> **Recorded data**
★ ★ ★

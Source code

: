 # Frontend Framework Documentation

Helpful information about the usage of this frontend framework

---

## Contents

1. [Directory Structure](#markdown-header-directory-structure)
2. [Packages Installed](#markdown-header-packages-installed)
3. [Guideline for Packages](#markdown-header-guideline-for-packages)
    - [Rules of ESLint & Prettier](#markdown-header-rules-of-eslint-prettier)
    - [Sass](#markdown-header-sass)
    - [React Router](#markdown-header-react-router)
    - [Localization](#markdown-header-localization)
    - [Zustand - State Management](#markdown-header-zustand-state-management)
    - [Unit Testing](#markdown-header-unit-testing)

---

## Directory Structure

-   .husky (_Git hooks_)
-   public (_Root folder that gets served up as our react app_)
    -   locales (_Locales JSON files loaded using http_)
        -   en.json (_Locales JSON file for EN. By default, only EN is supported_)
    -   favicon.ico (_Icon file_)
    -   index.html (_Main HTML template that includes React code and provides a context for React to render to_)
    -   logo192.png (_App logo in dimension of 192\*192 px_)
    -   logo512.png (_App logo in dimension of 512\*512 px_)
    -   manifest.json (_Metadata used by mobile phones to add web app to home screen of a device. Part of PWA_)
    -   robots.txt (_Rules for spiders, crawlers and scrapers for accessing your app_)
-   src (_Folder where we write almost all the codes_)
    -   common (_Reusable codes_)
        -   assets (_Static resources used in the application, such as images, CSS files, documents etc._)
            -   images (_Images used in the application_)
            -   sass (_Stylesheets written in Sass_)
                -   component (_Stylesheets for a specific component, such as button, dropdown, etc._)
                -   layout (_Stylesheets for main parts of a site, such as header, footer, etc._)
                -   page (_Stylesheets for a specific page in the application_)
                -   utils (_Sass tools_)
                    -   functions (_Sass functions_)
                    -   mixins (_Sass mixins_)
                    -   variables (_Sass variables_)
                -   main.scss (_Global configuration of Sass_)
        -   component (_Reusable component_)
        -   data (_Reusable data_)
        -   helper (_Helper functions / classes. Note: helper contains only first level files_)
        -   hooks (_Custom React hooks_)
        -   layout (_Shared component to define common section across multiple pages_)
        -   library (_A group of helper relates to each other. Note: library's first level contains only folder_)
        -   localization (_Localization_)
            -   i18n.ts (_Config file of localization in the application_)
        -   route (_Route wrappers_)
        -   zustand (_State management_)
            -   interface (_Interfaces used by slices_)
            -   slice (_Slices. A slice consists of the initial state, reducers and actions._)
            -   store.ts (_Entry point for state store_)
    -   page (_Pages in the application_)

★ ★ ★

> **EXERCISE**
From the data above, pick out each line containing "Packages" and copy it.

> **SOLUTION BELOW**
2. [Packages Installed](#markdown-header-packages-installed)
3. [Guideline for Packages](#markdown-header-guideline-for-packages)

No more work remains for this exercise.